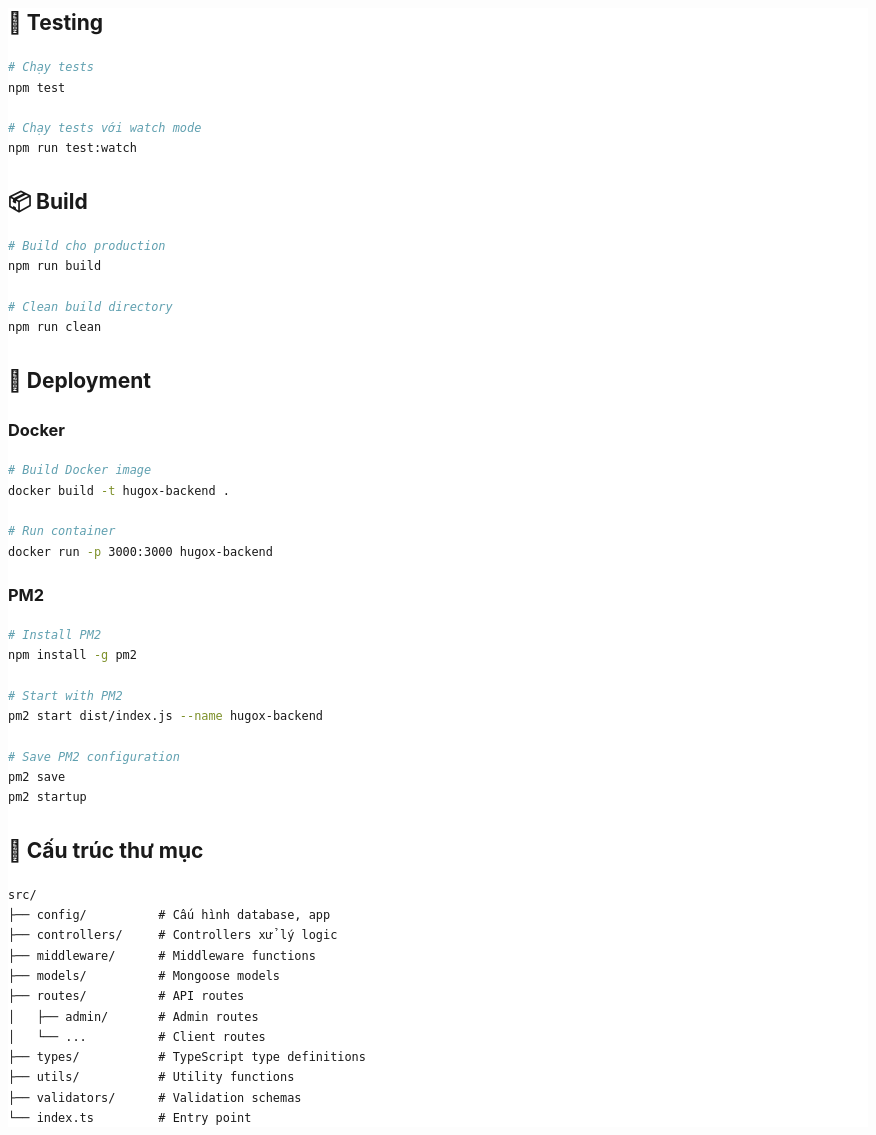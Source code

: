 ## 🧪 Testing

```bash
# Chạy tests
npm test

# Chạy tests với watch mode
npm run test:watch
```

## 📦 Build

```bash
# Build cho production
npm run build

# Clean build directory
npm run clean
```

## 🚀 Deployment

### Docker
```bash
# Build Docker image
docker build -t hugox-backend .

# Run container
docker run -p 3000:3000 hugox-backend
```

### PM2
```bash
# Install PM2
npm install -g pm2

# Start with PM2
pm2 start dist/index.js --name hugox-backend

# Save PM2 configuration
pm2 save
pm2 startup
```

## 📁 Cấu trúc thư mục

```
src/
├── config/          # Cấu hình database, app
├── controllers/     # Controllers xử lý logic
├── middleware/      # Middleware functions
├── models/          # Mongoose models
├── routes/          # API routes
│   ├── admin/       # Admin routes
│   └── ...          # Client routes
├── types/           # TypeScript type definitions
├── utils/           # Utility functions
├── validators/      # Validation schemas
└── index.ts         # Entry point
```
::::::::
Leave the pictures out and reproduce all of the records exactly.

Source code

: ## 🧪 Testing

```bash
# Chạy tests
npm test

# Chạy tests với watch mode
npm run test:watch
```

## 📦 Build

```bash
# Build cho production
npm run build

# Clean build directory
npm run clean
```

## 🚀 Deployment

### Docker
```bash
# Build Docker image
docker build -t hugox-backend .

# Run container
docker run -p 3000:3000 hugox-backend
```

### PM2
```bash
# Install PM2
npm install -g pm2

# Start with PM2
pm2 start dist/index.js --name hugox-backend

# Save PM2 configuration
pm2 save
pm2 startup
```

## 📁 Cấu trúc thư mục

```
src/
├── config/          # Cấu hình database, app
├── controllers/     # Controllers xử lý logic
├── middleware/      # Middleware functions
├── models/          # Mongoose models
├── routes/          # API routes
│   ├── admin/       # Admin routes
│   └── ...          # Client routes
├── types/           # TypeScript type definitions
├── utils/           # Utility functions
├── validators/      # Validation schemas
└── index.ts         # Entry point
```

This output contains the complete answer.